Objective: Wnt signal is very important to control the gastrointestinal mucosal proliferation, but its role in the gastric mucosal proliferation after acidified ethanol injury is not clear yet, neither is the relationship with cyclooxygenase 2 (COX-2).
Methods: X-gal staining was used to measure the expression of Wnt signaling; Western blot and RT-PCR were used to measure the expression of TCF4 and β-Catenin in the gastric mucosa before and after acidified ethanol injury. We also used TOP/flash plasmid to further identify the relationship between COX-2 and Wnt signal pathway.

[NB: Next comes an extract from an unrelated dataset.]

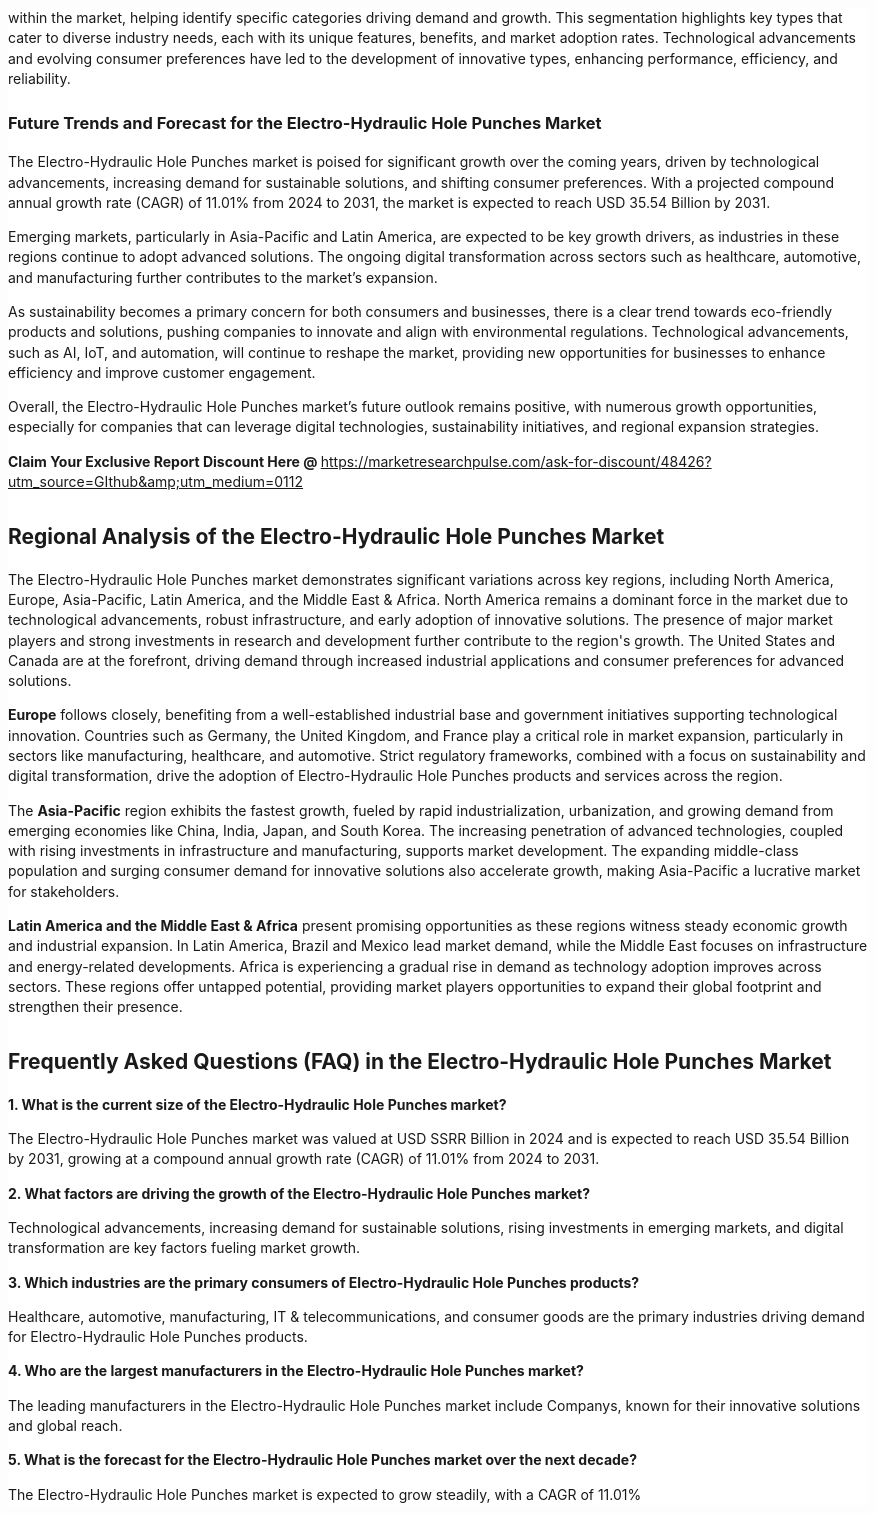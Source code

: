 within the market, helping identify specific categories driving demand and growth. This segmentation highlights key types that cater to diverse industry needs, each with its unique features, benefits, and market adoption rates. Technological advancements and evolving consumer preferences have led to the development of innovative types, enhancing performance, efficiency, and reliability.</p><h3>Future Trends and Forecast for the Electro-Hydraulic Hole Punches Market</h3><p>The Electro-Hydraulic Hole Punches market is poised for significant growth over the coming years, driven by technological advancements, increasing demand for sustainable solutions, and shifting consumer preferences. With a projected compound annual growth rate (CAGR) of 11.01% from 2024 to 2031, the market is expected to reach USD 35.54 Billion by 2031.</p><p>Emerging markets, particularly in Asia-Pacific and Latin America, are expected to be key growth drivers, as industries in these regions continue to adopt advanced solutions. The ongoing digital transformation across sectors such as healthcare, automotive, and manufacturing further contributes to the market&rsquo;s expansion.</p><p>As sustainability becomes a primary concern for both consumers and businesses, there is a clear trend towards eco-friendly products and solutions, pushing companies to innovate and align with environmental regulations. Technological advancements, such as AI, IoT, and automation, will continue to reshape the market, providing new opportunities for businesses to enhance efficiency and improve customer engagement.</p><p>Overall, the Electro-Hydraulic Hole Punches market&rsquo;s future outlook remains positive, with numerous growth opportunities, especially for companies that can leverage digital technologies, sustainability initiatives, and regional expansion strategies.</p><p><strong>Claim Your Exclusive Report Discount Here @ </strong><a href="https://marketresearchpulse.com/ask-for-discount/48426?utm_source=GIthub&amp;utm_medium=0112">https://marketresearchpulse.com/ask-for-discount/48426?utm_source=GIthub&amp;utm_medium=0112</a></p><h2><strong>Regional Analysis of the Electro-Hydraulic Hole Punches Market</strong></h2><p>The Electro-Hydraulic Hole Punches market demonstrates significant variations across key regions, including North America, Europe, Asia-Pacific, Latin America, and the Middle East &amp; Africa. North America remains a dominant force in the market due to technological advancements, robust infrastructure, and early adoption of innovative solutions. The presence of major market players and strong investments in research and development further contribute to the region's growth. The United States and Canada are at the forefront, driving demand through increased industrial applications and consumer preferences for advanced solutions.</p><p><strong>Europe</strong> follows closely, benefiting from a well-established industrial base and government initiatives supporting technological innovation. Countries such as Germany, the United Kingdom, and France play a critical role in market expansion, particularly in sectors like manufacturing, healthcare, and automotive. Strict regulatory frameworks, combined with a focus on sustainability and digital transformation, drive the adoption of Electro-Hydraulic Hole Punches products and services across the region.</p><p>The <strong>Asia-Pacific</strong> region exhibits the fastest growth, fueled by rapid industrialization, urbanization, and growing demand from emerging economies like China, India, Japan, and South Korea. The increasing penetration of advanced technologies, coupled with rising investments in infrastructure and manufacturing, supports market development. The expanding middle-class population and surging consumer demand for innovative solutions also accelerate growth, making Asia-Pacific a lucrative market for stakeholders.</p><p><strong>Latin America and the Middle East &amp; Africa</strong> present promising opportunities as these regions witness steady economic growth and industrial expansion. In Latin America, Brazil and Mexico lead market demand, while the Middle East focuses on infrastructure and energy-related developments. Africa is experiencing a gradual rise in demand as technology adoption improves across sectors. These regions offer untapped potential, providing market players opportunities to expand their global footprint and strengthen their presence.</p><h2><strong>Frequently Asked Questions (FAQ) in the Electro-Hydraulic Hole Punches Market</strong></h2><p><strong>1. What is the current size of the Electro-Hydraulic Hole Punches market?</strong></p><p>The Electro-Hydraulic Hole Punches market was valued at USD SSRR Billion in 2024 and is expected to reach USD 35.54 Billion by 2031, growing at a compound annual growth rate (CAGR) of 11.01% from 2024 to 2031.</p><p><strong>2. What factors are driving the growth of the Electro-Hydraulic Hole Punches market?</strong></p><p>Technological advancements, increasing demand for sustainable solutions, rising investments in emerging markets, and digital transformation are key factors fueling market growth.</p><p><strong>3. Which industries are the primary consumers of Electro-Hydraulic Hole Punches products?</strong></p><p>Healthcare, automotive, manufacturing, IT &amp; telecommunications, and consumer goods are the primary industries driving demand for Electro-Hydraulic Hole Punches products.</p><p><strong>4. Who are the largest manufacturers in the Electro-Hydraulic Hole Punches market?</strong></p><p>The leading manufacturers in the Electro-Hydraulic Hole Punches market include Companys, known for their innovative solutions and global reach.</p><p><strong>5. What is the forecast for the Electro-Hydraulic Hole Punches market over the next decade?</strong></p><p>The Electro-Hydraulic Hole Punches market is expected to grow steadily, with a CAGR of 11.01%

Results: After acidified ethanol injury, the expression of LacZ signal, β-Catenin and TCF4 increased only in the wild type mouse. The expression of β-Catenin and TCF4 protein increased about (3.52±0.52) times and (3.02±0.62) times separately, and the expression of β-Catenin and TCF4 mRNA increased about (19.85±3.63) times and (17.82±4.82) times separately. Without ethanol injury, the expression of TOP/flash plasmid was inhibited by COX-2 inhibitor (NS398) about 80% and promoted by prostaglandin E2 (PGE2) about 50%. After 1% ethanol injury, the expression of plasmid was inhibited by NS398 about 25%; on the contrary, PGE2 promoted the expression about 10%.
Conclusion: Wnt signal in gastric mucosa is activated after acidified ethanol injury. COX-2 may work through modulating Wnt signal to control the proliferation of gastric mucosa.